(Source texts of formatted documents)
------------------------------------------------------------------------

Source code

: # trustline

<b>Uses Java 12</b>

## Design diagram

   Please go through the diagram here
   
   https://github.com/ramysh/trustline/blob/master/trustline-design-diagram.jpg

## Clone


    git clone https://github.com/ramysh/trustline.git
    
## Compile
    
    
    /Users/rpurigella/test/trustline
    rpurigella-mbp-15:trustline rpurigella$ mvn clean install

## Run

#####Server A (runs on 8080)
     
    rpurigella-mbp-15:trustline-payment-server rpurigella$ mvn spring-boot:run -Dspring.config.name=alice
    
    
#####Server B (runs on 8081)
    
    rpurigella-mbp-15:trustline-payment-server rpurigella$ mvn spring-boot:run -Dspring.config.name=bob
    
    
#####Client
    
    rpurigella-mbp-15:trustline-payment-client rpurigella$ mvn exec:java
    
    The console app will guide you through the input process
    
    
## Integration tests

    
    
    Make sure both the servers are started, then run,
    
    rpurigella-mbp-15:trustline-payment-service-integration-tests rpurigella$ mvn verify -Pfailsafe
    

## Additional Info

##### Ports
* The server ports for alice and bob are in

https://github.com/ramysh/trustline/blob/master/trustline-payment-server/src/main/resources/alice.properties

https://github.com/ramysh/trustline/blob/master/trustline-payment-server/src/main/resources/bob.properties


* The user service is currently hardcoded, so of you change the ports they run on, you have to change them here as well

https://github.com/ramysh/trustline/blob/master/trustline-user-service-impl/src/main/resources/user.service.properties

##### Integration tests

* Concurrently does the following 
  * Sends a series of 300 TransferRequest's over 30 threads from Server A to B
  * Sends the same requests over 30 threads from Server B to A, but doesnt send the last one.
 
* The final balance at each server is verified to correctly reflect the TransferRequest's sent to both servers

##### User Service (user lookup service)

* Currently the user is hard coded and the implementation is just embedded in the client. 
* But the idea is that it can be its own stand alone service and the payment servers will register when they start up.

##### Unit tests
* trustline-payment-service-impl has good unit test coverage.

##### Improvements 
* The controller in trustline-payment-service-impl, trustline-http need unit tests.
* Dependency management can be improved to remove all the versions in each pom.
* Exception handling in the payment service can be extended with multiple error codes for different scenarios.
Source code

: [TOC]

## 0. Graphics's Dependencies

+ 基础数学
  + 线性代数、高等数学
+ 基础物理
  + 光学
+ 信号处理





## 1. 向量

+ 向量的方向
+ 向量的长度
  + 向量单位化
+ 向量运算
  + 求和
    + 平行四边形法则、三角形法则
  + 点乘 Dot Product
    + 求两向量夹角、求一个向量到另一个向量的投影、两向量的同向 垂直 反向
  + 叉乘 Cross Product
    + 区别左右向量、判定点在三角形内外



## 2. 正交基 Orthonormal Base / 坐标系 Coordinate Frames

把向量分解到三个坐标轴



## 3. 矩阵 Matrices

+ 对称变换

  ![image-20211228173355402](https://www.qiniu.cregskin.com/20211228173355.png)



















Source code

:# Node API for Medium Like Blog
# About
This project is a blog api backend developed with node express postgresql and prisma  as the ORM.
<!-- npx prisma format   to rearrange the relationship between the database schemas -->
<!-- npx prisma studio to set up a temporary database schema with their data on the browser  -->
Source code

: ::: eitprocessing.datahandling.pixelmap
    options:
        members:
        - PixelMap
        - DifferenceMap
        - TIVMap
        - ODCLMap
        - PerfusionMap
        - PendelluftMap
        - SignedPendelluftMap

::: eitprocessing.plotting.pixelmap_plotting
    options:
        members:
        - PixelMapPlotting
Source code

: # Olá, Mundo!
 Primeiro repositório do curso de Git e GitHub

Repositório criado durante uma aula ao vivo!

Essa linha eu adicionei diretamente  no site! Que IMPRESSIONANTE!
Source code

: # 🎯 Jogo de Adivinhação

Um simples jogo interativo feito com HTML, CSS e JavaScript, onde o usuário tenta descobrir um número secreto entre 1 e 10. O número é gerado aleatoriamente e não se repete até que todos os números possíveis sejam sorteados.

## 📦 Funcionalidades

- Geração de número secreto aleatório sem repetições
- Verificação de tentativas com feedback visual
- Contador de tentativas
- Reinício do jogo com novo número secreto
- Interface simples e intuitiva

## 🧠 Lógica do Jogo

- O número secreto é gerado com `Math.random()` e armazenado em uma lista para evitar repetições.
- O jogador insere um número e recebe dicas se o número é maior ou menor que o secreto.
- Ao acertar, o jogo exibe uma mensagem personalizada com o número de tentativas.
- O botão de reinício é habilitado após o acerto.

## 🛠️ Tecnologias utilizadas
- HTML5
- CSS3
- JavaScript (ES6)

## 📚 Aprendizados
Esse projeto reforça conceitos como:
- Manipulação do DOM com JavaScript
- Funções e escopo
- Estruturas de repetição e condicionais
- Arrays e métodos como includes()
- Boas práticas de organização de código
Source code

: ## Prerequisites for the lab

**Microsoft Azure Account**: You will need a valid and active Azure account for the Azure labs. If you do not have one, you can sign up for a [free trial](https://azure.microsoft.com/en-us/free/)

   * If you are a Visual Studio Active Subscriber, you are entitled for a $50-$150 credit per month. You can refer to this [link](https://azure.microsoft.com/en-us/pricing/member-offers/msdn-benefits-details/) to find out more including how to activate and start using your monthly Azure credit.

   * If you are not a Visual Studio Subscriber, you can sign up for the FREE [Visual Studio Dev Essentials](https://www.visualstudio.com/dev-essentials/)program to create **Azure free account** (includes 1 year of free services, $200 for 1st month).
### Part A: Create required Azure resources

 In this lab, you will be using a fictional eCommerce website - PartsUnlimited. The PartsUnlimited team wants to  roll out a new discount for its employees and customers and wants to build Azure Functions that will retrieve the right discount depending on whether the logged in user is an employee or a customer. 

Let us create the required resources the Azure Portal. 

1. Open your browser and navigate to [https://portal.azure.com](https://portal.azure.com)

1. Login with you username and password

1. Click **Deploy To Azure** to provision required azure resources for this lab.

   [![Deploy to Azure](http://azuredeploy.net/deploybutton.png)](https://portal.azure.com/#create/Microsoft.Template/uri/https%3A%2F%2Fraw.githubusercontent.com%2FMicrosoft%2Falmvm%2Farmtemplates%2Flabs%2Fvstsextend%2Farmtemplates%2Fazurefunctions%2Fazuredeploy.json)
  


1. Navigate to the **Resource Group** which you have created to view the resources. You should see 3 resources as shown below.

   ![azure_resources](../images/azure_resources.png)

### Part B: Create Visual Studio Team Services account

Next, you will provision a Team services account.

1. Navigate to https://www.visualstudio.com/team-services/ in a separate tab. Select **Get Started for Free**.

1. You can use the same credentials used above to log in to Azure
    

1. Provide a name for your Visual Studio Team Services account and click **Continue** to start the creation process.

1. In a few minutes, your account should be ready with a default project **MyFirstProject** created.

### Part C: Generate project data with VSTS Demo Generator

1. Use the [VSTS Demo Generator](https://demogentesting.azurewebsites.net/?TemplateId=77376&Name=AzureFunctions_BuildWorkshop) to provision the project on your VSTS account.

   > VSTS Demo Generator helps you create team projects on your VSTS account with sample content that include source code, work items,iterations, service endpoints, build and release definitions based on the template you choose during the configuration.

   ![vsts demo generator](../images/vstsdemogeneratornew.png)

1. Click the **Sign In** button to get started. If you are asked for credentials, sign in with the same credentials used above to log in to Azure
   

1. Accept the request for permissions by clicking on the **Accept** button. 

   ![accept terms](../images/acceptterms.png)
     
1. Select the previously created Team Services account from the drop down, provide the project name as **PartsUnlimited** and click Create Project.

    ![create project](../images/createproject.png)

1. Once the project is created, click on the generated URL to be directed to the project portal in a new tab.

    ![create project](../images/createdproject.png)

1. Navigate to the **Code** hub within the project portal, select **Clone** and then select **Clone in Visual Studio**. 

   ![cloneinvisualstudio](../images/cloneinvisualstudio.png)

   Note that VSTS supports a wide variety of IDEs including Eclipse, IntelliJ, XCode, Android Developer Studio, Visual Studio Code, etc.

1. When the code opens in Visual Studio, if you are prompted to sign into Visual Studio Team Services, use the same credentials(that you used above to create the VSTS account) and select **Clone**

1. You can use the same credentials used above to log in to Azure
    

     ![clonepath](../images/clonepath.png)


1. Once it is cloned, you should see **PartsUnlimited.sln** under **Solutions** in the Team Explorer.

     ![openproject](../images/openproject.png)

------------------------------------------------------------------------

▸ **WHAT YOU SHOULD DO**:
What is needed is an exact copy of the entries from their first line down to the line with "they start up.", that line included, and nothing beyond it.

▸ **SOLUTION BELOW**:
Source code

: # trustline

<b>Uses Java 12</b>

## Design diagram

   Please go through the diagram here
   
   https://github.com/ramysh/trustline/blob/master/trustline-design-diagram.jpg

## Clone


    git clone https://github.com/ramysh/trustline.git
    
## Compile
    
    
    /Users/rpurigella/test/trustline
    rpurigella-mbp-15:trustline rpurigella$ mvn clean install

## Run

#####Server A (runs on 8080)
     
    rpurigella-mbp-15:trustline-payment-server rpurigella$ mvn spring-boot:run -Dspring.config.name=alice
    
    
#####Server B (runs on 8081)
    
    rpurigella-mbp-15:trustline-payment-server rpurigella$ mvn spring-boot:run -Dspring.config.name=bob
    
    
#####Client
    
    rpurigella-mbp-15:trustline-payment-client rpurigella$ mvn exec:java
    
    The console app will guide you through the input process
    
    
## Integration tests

    
    
    Make sure both the servers are started, then run,
    
    rpurigella-mbp-15:trustline-payment-service-integration-tests rpurigella$ mvn verify -Pfailsafe
    

## Additional Info

##### Ports
* The server ports for alice and bob are in

https://github.com/ramysh/trustline/blob/master/trustline-payment-server/src/main/resources/alice.properties

https://github.com/ramysh/trustline/blob/master/trustline-payment-server/src/main/resources/bob.properties


* The user service is currently hardcoded, so of you change the ports they run on, you have to change them here as well

https://github.com/ramysh/trustline/blob/master/trustline-user-service-impl/src/main/resources/user.service.properties

##### Integration tests

* Concurrently does the following 
  * Sends a series of 300 TransferRequest's over 30 threads from Server A to B
  * Sends the same requests over 30 threads from Server B to A, but doesnt send the last one.
 
* The final balance at each server is verified to correctly reflect the TransferRequest's sent to both servers

##### User Service (user lookup service)

* Currently the user is hard coded and the implementation is just embedded in the client. 
* But the idea is that it can be its own stand alone service and the payment servers will register when they start up.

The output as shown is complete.